The definitive Marlowe of course is Humphrey Bogart in
The Big Sleep by Howard Hawks. This vintage Bogart vehicle features a clever, fast-talking Marlowe who reads people and leaps to conclusions and finds things which elude others. He's at once smarmy, frank, seductive, and dangerous. You know the threats are piling up around him as he tumbles a casino on his way to finding bodies in cottages. There's patter and there's gun play and the movie is always entertaining, for Bogart of course, and for Lauren Bacall who is vamping it up to eleven. Lots to love in this movie which I've seen many many times and will watch just about any time it hits the screen.
New to me was Marlowe as played and directed by Robert Montgomery in the 1947 production
Lady in the Lake. This movie has the peculiar notion we want to see a detective movie from the specific perspective of the detective along and does a sturdy job of keeping us squarely inside the eye line of Marlowe himself for most of the movie. It's a cute gimmick but gets wears out its welcome fairly quickly as the limits of keeping the camera on one character for extended periods of time which becomes static and dull and unfortunately for all its bravura the technique cannot really supply the kind of perspective it promises since peripheral vision is all but eliminated and camera movement always seems too protracted and unduly sober.
On the acting side Montgomery gives us a downright nasty Marlowe, a mean-spirited bruiser who seems to like to take cheap shots at people who he reads correctly mostly except when it really counts. This Marlowe is more bluster and when he might just get the girl in the end, you really don't think he deserves her.
The story is typically complicated and has sufficient twists and turns and for the most part plays fair, though some things do pop up in the end we really didn't have a chance to glom as promised.
From 1969 we get a
Marlowe I've seen before, but not in quite a while and it was nice to meet this one again. James Garner's charm is on par with Bogart's and so when he's behaving poorly you feel less bad about forgiving him. This movie titled Marlowe is based on the Chandler novel The Little Sister and takes us pretty quickly into some seamy territory.
To say the filmmakers take advantage of relaxed standards is to understate things. This far and away the most blatantly sexual of the Marlowe movies in this review, dealing as it does with exotic dancers and hookers and whatnot. Some skins is exposed, but not as much as the poster above might suggest. Marlowe finds himself in a rather confusing yarn about an actress who gets into trouble after pictures of her and a mob boss make the scene. The characters here are not very likeable, even the ones I think the movie wants us to like and that lack of empathy undermines the outcome for me a bit.
This movie is probably most famous for some very brief but very memorable scenes with Bruce Lee who shows up at Marlowe's office and karate chops the crap out of it. Later Marlowe gets the better of the Lee character in a highly unlikely scenario, but which does offer up a gruesome laugh.

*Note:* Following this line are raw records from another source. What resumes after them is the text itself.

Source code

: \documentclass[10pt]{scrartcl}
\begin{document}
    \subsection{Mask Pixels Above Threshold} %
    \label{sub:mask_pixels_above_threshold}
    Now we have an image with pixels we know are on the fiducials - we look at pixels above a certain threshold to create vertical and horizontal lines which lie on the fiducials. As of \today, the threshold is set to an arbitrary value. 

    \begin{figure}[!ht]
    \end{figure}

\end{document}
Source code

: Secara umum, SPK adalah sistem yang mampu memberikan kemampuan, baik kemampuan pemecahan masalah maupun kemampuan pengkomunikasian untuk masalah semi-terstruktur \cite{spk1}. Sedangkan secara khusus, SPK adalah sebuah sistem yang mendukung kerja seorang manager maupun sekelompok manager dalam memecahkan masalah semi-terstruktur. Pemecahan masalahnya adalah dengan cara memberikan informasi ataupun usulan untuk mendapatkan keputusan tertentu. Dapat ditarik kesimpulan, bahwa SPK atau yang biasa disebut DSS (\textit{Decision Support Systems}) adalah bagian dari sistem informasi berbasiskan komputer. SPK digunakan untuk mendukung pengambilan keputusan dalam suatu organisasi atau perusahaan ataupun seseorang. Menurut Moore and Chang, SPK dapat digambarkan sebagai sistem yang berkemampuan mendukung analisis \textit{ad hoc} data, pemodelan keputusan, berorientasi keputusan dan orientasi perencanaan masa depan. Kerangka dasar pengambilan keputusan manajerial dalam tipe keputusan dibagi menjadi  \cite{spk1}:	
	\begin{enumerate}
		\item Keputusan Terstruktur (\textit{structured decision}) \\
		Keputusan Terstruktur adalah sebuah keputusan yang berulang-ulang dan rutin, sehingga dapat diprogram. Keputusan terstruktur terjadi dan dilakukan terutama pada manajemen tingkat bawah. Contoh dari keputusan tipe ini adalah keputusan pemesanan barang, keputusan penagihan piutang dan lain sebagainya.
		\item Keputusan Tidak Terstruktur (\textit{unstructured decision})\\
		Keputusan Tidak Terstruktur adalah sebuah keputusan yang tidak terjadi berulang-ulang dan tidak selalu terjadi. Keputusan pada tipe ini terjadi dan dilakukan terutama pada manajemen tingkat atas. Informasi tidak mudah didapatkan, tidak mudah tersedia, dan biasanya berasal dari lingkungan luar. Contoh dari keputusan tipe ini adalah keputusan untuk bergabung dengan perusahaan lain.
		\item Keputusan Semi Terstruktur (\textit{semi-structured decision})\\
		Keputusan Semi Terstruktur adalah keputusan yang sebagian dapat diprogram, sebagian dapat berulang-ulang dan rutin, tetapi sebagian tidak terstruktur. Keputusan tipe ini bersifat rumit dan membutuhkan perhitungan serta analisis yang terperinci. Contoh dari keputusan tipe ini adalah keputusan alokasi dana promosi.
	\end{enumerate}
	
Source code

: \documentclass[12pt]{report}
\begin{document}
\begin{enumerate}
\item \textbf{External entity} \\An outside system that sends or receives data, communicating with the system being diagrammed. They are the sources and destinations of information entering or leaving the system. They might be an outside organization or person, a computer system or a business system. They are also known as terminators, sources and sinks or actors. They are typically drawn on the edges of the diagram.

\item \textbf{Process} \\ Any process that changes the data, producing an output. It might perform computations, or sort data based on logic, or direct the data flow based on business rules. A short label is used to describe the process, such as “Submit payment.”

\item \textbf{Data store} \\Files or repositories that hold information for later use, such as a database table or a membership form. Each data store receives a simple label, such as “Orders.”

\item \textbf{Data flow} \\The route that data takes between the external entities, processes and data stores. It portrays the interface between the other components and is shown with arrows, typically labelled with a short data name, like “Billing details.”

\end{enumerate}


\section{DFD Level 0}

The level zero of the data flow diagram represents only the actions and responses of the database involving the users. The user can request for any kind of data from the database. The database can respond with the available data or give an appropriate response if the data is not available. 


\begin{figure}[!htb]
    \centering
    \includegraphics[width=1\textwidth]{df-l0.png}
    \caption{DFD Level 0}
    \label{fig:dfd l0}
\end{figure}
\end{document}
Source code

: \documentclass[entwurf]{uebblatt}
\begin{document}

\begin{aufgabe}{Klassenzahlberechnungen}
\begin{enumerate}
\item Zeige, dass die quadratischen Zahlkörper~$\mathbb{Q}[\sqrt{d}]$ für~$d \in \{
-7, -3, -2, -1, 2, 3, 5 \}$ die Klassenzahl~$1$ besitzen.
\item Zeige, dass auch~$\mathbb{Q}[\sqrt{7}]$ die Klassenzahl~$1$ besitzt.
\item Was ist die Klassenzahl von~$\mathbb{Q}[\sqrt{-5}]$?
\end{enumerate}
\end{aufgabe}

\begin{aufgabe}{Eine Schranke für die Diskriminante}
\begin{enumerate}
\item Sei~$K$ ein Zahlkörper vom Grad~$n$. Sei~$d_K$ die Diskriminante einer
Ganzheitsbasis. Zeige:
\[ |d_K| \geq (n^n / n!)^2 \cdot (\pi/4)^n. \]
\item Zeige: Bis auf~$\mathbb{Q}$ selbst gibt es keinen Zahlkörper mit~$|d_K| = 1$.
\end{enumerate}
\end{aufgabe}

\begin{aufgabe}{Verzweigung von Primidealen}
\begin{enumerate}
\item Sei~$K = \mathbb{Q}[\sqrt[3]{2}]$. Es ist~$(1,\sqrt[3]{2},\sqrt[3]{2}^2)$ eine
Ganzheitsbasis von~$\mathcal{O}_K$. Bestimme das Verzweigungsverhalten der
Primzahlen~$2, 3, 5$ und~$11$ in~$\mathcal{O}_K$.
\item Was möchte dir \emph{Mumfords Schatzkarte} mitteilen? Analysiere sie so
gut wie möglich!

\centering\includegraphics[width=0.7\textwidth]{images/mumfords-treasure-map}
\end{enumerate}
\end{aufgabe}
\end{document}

And finally we have 1973's
The Long Goodbye. This Robert Altman movie gives us perhaps the most peculiar Marlowe yet, a mumbling Elliot Gould stumbles along as a parody of the noir detective in a California which seems to have long before passed him by.
I cannot figure if this was supposed to be a legit detective story with some humor or a complete send up, and I'm increasingly on the side of the latter. That's somewhat indicated by the really vivacious Jack Davis poster above which shows the helter-skelter nature of the events which unravel in front of Marlowe who looks on dully and smokes incessantly. Marlowe never seems to know any more than anyone else in the movie and often less. As played by Gould, Marlowe comes across as a loyal but dull goofball who is capable of some surprisingly cruel things.
Almost to defang the movie and remove any sexual tension which might wander into the flick, there is an apartment full of naked girls next to Marlowe's who are on display off and on throughout the movie for no particular reason. It's all rather strange, weird, but rarely fascinating.
So Philip Marlowe is a detective who in film at least finds his way in different ways and manners. Beginning as the cool and even at times debonair Bogart, through the snide and brutal Montgomery, and by way of the charming but reluctant Garner, to the stumbling mumbling Gould, the character gets redefined as each director and /or actor imagines.